IN an industry dominated by men today, these young women are strapping themselves into the driving seat to become the engineers of tomorrow.

As part of a 'Girls Go Technical' programme at Oxford's Mini Plant, BMW bosses are stepping up a gear to encourage more young girls and women to take up careers in the field.

As part of the company's attempts to steer the next generation of Mini builders in the right direction, 29 'girls' aged between 15 and 24 took part in a week's work experience across BMW's plants in Oxford, Swindon and Hams Hall, in Warwickshire.

Helen Evans, an engineer technician apprentice, spent last week inspiring the girls to get into the industry.

The 24-year-old from Headington said she was passionate about getting more young women to into engineering and getting schools and colleges to phase out the conventional view of engineering.

The third year apprentice, who did a u-turn into engineering having studied politics at Oxford Brookes University, added: "The week gives an opportunity for the girls to see what opportunities are out there in the engineering field.

"Unfortunately school girls do not realise it's a viable option for them so this shows they can do it.

"It's also about finding out what they want to do."

As well as being an apprentice, Miss Evans is studying for a BSc in Mechanical Engineering.

The group of girls from colleges and schools were taken on factory tours and learned about the manufacturing processes at each plant before experiencing the day-to-day challenges encountered by engineers and technical apprentices.

Practical sessions were held in the Minicademy as well as workshops to perfect interview and job application skills. Most of the students were from nearby counties or Oxfordshire, but one girl had travelled from as far as Holland to take part in the week's programme.

It is hoped at the end of the programme some will apply to the BMW apprentice scheme.
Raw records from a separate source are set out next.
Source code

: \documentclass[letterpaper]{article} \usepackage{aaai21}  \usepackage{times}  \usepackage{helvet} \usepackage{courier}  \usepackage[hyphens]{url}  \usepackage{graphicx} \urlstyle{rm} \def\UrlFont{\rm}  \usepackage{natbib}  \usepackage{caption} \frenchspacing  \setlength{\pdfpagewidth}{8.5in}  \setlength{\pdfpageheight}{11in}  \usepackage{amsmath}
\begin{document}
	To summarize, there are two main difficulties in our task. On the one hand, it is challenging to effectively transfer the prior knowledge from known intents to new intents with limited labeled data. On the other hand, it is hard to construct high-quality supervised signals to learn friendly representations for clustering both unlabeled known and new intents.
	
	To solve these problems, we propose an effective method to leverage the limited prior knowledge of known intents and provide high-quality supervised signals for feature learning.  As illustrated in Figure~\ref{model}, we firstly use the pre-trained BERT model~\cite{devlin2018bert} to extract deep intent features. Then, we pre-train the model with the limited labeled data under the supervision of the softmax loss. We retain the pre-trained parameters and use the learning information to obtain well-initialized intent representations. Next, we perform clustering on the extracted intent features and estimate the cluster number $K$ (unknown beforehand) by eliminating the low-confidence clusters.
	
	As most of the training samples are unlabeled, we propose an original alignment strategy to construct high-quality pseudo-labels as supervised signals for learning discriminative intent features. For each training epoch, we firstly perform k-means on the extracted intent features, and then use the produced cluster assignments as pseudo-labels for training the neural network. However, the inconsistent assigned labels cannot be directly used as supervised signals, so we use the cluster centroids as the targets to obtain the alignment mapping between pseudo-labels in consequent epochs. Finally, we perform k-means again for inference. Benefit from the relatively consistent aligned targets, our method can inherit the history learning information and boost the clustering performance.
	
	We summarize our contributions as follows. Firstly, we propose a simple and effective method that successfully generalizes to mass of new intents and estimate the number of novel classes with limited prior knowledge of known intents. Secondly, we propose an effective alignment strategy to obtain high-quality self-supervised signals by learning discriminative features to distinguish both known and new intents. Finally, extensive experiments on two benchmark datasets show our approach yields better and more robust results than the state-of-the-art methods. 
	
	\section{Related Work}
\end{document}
Currently in the UK only around eight to 10 per cent of women work in engineering or manufacturing.

Emily Thompson, 15, from Didcot said: "It's a good opportunity to see what apprenticeship schemes the company has to offer - I had not thought about it much.

"I really like doing the testing in the climate chamber, I found that really interesting."

Simon Farrall, head of apprentice and associate training for BMW, said: “Investment in the next generation of talent is a key part of our development strategy."